A recent NY Times article addressed the mistaken bombing of the Chinese Embassy in Belgrade at some length. The article was based on 30 interviews as well as the SECRET document depicting the target -- which was reviewed by President Clinton among others -- that shows the imagery used in erroneous targeting. The article also says that the fired person was actually a contract employee, a retired Army officer, who worked in the CIA's non-proliferation division. The Yugoslavian Federal Directorate for Supply and Procurement, had long been a concern because of its suspected involvement in smuggling missile parts to places like Libya and Iraq, and so the bombing campaign provided an opportunity to remove that proliferation problem. But neither the contract officer or anyone else in the division were experienced in targeting -- and the "X" was put on the wrong building. But the contract officer was resourceful -- he downloaded actual targeting materials from a classified Pentagon web site and was able to make the CIA proposal look like professionally finished work -- one reason no one subsequently checked the coordinates. The article also revealed that the target was chosen in a rushed atmosphere as NATO was running out of targets. Also, of the 3 bombs accurately dropped on the building by a B-2 bomber, one and maybe two failed to explode.
Although one individual erred in finding the correct rooftop, the whole system failed in that no one else checked that map reading. So the question is, will other heads roll at the Pentagon or in NATO Europe? Any higher-ups? China, which still claims the bombing was intentional -- suspicious that a bomb penetrated the intelligence room in the Embassy -- was not mollified (although they accepted the $28 million reparations the US offered). On balance, however, the conspiracy theorists must consider that the bombing did not serve US political or military interests, at least not to the "naked eye" of outsiders -- unless one considers that the entire bombing enterprise did not serve US interests....  (Macartney/Jonkers))

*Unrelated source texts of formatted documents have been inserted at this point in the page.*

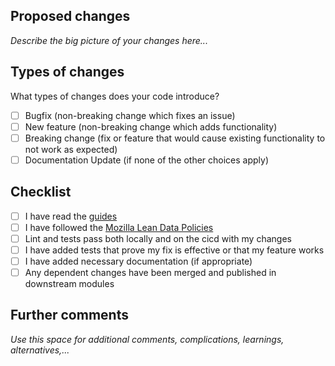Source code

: ## Proposed changes

_Describe the big picture of your changes here..._

## Types of changes

What types of changes does your code introduce?
- [ ] Bugfix (non-breaking change which fixes an issue)
- [ ] New feature (non-breaking change which adds functionality)
- [ ] Breaking change (fix or feature that would cause existing functionality to not work as expected)
- [ ] Documentation Update (if none of the other choices apply)

## Checklist

- [ ] I have read the [guides](/containerized-microservice-template/guides/) 
- [ ] I have followed the [Mozilla Lean Data Policies](https://www.mozilla.org/en-US/about/policy/lean-data/) 
- [ ] Lint and tests pass both locally and on the cicd with my changes
- [ ] I have added tests that prove my fix is effective or that my feature works
- [ ] I have added necessary documentation (if appropriate)
- [ ] Any dependent changes have been merged and published in downstream modules

## Further comments

_Use this space for additional comments, complications, learnings, alternatives,..._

GENERAL SINGLAUB AND CNN SETTLE TAILWIND LAWSUIT. In its infamous 1998 TV special, "Tailwind," about special operations in Southeast Asia, CNN reported that Maj.Gen. (ret) Singlaub was one of their sources. According to the Washington Post, the general (an AFIO member) denied that and sued CNN for defamation of character. CNN recently settled with the general. As you recall, the broadcast claimed (incorrectly) that SOG commandos had used lethal gas, slaughtered villagers and also killed American defectors. In the aftermath of that grotesquely flawed TV program, CNN retracted its 1998 report about a month after it was aired, fired 2 producers and a third resigned. The lead reporter, Peter Arnett, was reprimanded and later left the network. There are more lawsuits by Vietnam-era special forces representatives pending...(WPost 15 april, p. C7) (Macartney)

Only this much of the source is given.